__EXERCISE DIRECTIONS__.
Find each line of the entries with the string "Plans", please, and copy it.

-- SUPPLIED INFORMATION follows --

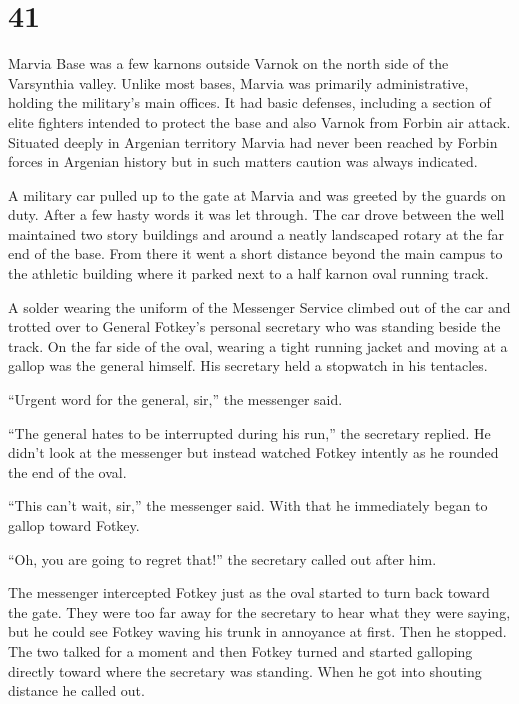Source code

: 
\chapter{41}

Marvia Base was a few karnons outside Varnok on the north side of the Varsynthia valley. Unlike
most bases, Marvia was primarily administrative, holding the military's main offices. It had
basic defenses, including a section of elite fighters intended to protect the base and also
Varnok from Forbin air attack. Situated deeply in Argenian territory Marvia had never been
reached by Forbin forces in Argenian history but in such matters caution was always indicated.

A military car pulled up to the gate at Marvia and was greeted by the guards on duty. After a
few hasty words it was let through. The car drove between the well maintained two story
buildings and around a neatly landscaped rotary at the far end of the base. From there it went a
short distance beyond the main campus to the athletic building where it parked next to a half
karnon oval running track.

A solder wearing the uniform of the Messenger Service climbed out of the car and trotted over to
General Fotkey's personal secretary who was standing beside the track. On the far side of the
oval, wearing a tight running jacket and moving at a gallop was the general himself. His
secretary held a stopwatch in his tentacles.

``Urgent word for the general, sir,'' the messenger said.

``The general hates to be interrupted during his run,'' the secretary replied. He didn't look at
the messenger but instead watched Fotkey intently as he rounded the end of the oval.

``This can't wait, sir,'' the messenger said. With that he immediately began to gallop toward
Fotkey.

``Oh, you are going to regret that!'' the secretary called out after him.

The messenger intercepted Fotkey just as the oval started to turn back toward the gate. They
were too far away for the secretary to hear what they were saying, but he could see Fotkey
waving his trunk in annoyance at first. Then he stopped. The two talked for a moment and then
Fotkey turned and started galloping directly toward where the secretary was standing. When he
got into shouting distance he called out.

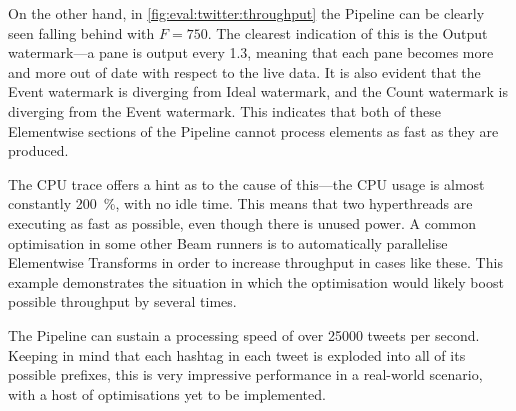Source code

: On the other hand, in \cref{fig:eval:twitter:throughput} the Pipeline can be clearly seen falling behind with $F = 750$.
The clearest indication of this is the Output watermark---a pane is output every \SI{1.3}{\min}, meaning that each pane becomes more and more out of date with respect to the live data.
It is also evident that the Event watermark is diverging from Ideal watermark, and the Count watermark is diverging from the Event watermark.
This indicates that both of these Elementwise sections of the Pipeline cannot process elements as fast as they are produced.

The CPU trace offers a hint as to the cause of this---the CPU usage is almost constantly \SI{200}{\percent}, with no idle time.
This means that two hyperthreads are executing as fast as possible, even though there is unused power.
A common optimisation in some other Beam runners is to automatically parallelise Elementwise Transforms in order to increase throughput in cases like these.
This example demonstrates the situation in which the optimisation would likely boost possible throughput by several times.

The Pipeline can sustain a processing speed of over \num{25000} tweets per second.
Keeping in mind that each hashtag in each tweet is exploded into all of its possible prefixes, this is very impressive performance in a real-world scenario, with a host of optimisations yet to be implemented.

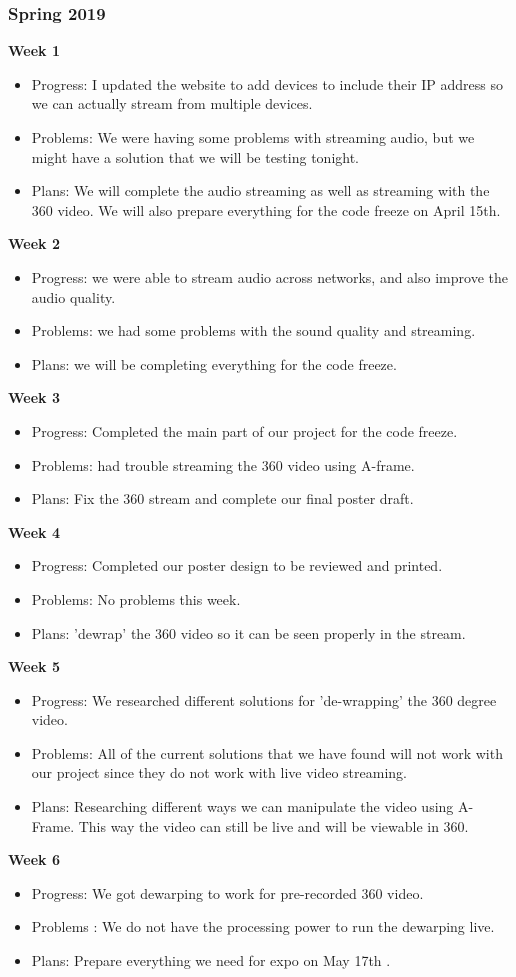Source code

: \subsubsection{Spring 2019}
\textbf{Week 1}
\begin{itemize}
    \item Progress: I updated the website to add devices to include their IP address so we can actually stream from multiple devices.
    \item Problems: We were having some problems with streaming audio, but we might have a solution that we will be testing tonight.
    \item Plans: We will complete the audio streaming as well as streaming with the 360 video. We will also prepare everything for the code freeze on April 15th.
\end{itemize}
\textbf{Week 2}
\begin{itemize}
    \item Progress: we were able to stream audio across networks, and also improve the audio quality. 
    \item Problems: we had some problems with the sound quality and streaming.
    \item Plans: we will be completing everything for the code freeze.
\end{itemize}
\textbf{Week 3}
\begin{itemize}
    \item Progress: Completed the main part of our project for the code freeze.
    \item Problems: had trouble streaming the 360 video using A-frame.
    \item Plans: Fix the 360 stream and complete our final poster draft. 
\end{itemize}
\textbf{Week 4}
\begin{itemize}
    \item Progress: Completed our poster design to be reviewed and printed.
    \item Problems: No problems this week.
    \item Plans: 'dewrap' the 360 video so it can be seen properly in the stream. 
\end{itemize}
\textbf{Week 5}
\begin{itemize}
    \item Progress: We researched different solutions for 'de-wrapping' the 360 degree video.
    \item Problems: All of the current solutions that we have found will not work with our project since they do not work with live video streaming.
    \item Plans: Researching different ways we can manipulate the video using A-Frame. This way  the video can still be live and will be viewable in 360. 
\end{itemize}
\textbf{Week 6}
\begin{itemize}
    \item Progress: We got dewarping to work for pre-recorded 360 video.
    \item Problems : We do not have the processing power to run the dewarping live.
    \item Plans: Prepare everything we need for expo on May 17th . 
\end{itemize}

-- SUPPLIED INFORMATION concluded --
-- SUPPLIED INFORMATION follows --

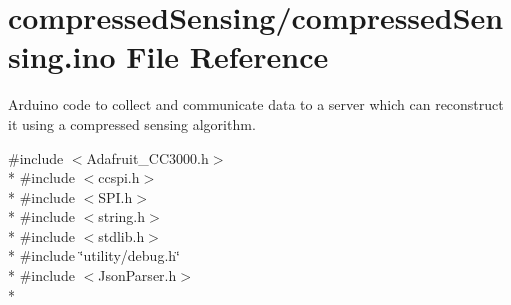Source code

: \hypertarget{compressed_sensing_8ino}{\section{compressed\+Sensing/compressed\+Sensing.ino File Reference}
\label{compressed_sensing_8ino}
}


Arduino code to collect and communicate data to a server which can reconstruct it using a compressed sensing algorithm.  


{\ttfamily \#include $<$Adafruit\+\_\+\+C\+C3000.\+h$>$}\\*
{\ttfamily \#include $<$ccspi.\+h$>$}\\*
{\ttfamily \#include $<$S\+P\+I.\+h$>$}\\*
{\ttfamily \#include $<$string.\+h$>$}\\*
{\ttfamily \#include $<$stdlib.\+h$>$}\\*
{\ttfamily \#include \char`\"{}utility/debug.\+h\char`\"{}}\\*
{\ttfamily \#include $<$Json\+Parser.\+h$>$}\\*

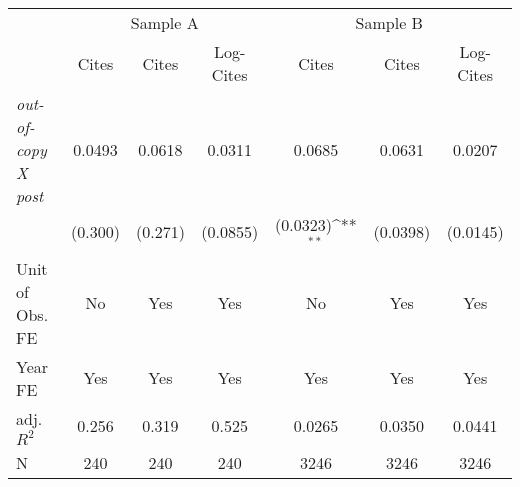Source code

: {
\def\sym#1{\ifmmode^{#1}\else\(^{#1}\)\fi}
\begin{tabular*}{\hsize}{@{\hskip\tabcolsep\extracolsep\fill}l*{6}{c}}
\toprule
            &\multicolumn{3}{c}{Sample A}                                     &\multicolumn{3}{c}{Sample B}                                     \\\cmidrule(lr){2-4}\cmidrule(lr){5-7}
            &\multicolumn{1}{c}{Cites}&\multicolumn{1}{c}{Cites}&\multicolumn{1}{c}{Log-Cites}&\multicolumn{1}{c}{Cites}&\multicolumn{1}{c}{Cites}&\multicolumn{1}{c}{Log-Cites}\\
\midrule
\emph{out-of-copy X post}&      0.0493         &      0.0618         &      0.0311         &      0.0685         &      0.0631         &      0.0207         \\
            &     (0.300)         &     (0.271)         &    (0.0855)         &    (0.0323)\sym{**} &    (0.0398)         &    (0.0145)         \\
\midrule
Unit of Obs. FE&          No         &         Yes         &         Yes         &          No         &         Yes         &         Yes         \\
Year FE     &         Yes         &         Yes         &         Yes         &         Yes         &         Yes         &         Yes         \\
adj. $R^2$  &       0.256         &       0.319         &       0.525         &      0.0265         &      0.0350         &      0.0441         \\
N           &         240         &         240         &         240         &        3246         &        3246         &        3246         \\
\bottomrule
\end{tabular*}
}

-- SUPPLIED INFORMATION concluded --

__ANSWER TO THE EXERCISE__.
    \item Plans: We will complete the audio streaming as well as streaming with the 360 video. We will also prepare everything for the code freeze on April 15th.
    \item Plans: we will be completing everything for the code freeze.
    \item Plans: Fix the 360 stream and complete our final poster draft. 
    \item Plans: 'dewrap' the 360 video so it can be seen properly in the stream. 
    \item Plans: Researching different ways we can manipulate the video using A-Frame. This way  the video can still be live and will be viewable in 360. 
    \item Plans: Prepare everything we need for expo on May 17th . 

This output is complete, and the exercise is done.